David,
I've written middleware to intercept a JS-specific request before it is processed. I haven't used WaitFor.js, so I can't help you there, but I can help get you started with PhantomJS.
class JSMiddleware(BaseMiddleware):
def process_request(self, request, spider):
if request.meta.get('js'): # you probably want a conditional trigger
driver = webdriver.PhantomJS()
driver.get(request.url)
body = driver.page_source
return HtmlResponse(driver.current_url, body=body, encoding='utf-8', request=request)
return
That's the simplest approach. You may want to end up adding options to the webdriver.PhantomJS() call, such as desired_capabilities including SSL processing options or a user agent string. You may also want to wrap the driver.get() call in a try/except block. Additionally, you should do something with the cookies that come back from PhantomJS using driver.get_cookies().

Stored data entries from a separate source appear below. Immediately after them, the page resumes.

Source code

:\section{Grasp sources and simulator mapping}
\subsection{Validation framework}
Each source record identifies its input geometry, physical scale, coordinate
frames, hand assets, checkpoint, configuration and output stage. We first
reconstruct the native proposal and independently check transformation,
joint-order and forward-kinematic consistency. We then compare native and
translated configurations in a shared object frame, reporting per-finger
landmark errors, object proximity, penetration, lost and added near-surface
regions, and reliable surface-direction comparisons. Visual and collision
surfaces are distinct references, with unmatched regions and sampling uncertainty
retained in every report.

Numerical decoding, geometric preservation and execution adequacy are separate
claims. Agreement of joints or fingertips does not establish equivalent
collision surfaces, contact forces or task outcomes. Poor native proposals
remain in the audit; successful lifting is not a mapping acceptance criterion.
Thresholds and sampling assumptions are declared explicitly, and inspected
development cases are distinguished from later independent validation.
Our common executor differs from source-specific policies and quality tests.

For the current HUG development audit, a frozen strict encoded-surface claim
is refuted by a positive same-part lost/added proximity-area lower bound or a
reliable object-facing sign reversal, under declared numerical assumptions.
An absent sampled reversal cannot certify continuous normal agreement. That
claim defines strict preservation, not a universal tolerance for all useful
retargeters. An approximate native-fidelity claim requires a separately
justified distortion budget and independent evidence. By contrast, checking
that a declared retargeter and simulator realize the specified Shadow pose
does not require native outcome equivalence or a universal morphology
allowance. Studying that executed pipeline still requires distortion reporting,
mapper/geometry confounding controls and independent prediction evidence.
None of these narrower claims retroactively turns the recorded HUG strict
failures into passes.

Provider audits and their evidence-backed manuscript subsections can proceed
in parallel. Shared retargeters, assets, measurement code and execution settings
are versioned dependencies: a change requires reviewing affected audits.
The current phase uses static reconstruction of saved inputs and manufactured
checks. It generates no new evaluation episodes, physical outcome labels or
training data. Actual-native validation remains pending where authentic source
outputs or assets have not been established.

Also, if you want every request to go through JS, then you can remove the request.meta['js'] conditional. Otherwise, you could insert that information for initial requests in a spider.make_requests_from_url override, or you could simply have a spider instance method like spider.run_js(request) where the spider can look at the request and determine whether it needs JS on it based on some criteria you come up with.
There are a lot of options for you with PhantomJS, so it's really up to you, but this should be a decent starting point. I hope this answers your question.
--
Respectfully,
Joey Espinosa